Catherine D. Lewis, director of the NIGMS Division of Cell Biology and Biophysics (CBB), retired in January after more than 30 years of service at the NIH. Throughout her career, Cathy was widely recognized for her scientific foresight and leadership, including the early recognition of important emerging research opportunities in molecular biology, biophysics and microscopy. Her tireless work behind the scenes ensured that these transformational new research approaches were seamlessly integrated into the NIH portfolio and able to grow rapidly.

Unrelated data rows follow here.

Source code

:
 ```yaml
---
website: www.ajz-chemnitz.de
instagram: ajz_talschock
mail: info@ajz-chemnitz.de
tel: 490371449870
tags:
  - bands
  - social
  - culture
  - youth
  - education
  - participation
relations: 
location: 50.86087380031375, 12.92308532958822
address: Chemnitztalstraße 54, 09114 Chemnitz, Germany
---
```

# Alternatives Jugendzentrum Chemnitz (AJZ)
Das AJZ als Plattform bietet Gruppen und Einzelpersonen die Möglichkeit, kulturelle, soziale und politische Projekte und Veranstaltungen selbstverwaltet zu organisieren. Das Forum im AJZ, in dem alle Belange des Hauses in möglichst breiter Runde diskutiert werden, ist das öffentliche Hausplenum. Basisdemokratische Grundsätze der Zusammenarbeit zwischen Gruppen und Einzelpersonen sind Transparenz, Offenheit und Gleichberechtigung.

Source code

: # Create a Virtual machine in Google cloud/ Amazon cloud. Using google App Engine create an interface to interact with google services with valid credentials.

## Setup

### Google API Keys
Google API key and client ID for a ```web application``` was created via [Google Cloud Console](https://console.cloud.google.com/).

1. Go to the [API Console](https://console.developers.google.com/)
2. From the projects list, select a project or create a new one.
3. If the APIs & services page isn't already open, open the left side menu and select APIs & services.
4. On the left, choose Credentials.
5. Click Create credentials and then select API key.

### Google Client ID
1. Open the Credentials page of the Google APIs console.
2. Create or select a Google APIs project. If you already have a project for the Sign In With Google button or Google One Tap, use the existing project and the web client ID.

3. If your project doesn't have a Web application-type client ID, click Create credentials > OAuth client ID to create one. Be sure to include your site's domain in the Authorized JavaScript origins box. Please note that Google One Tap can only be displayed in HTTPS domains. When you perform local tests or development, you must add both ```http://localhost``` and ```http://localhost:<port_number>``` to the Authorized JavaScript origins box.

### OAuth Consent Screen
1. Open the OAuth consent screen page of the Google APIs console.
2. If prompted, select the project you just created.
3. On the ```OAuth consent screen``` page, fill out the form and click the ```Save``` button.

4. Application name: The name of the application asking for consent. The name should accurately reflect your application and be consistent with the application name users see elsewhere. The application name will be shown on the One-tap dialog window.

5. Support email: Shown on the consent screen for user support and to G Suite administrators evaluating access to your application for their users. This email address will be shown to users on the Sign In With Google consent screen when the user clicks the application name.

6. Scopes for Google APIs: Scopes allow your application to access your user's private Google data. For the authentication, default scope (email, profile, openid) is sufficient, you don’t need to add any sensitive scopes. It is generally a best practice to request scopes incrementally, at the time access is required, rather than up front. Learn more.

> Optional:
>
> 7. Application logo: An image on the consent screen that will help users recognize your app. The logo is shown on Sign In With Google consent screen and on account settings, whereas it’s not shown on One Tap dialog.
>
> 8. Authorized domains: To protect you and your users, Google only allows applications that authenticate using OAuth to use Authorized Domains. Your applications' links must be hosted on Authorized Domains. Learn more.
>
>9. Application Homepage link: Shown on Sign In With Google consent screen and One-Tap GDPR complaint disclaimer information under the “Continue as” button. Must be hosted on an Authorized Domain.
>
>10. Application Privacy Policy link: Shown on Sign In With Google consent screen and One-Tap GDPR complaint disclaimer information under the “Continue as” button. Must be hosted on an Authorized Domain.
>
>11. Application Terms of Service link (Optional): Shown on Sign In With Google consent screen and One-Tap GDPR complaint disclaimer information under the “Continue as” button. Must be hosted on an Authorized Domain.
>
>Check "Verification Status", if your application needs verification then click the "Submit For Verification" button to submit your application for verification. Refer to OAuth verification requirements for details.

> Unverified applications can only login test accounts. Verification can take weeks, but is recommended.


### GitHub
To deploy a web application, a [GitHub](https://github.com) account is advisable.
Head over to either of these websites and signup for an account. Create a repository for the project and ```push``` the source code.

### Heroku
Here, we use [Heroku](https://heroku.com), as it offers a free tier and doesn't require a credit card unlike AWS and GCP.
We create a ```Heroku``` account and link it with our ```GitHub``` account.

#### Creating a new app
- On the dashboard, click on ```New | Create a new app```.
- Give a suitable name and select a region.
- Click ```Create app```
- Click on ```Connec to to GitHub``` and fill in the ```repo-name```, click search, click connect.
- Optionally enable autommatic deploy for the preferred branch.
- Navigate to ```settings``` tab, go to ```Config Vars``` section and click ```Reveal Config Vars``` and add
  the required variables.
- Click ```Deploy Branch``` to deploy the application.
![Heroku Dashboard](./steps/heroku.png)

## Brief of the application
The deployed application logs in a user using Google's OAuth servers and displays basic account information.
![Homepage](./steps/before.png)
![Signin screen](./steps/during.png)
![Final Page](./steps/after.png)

Cathy earned an M.S. and Ph.D. in biochemistry from Princeton University and joined NIH in 1983 as a staff fellow at NIDDK in the lab of Gary Felsenfeld, where she studied chromatin structure and the regulation of beta-globin gene expression during development.

Her career at NIGMS started in 1989, when Cathy moved to the Institute as a program director in the Genetics Division—led at the time by Judith Greenberg. She managed grants on cell nuclear structure and function and was instrumental in the development of programs focused on epigenetic regulation. Eight years later, Cathy became CBB’s Biophysics Branch chief. In that role, she at one point managed nearly 400 grants, some of which led to breakthroughs such as the structure of the ribosome. She also initiated NIGMS programs focused on new single-molecule methods and nanotechnology. In 2006, Cathy took over as director of CBB. During this period, she oversaw changes in the direction of the NIGMS Protein Structure Initiative, promoted advances in high-resolution optical microscopy and cellular imaging, and led efforts to support atomic resolution cryo-electron microscopy, including a new Common Fund initiative.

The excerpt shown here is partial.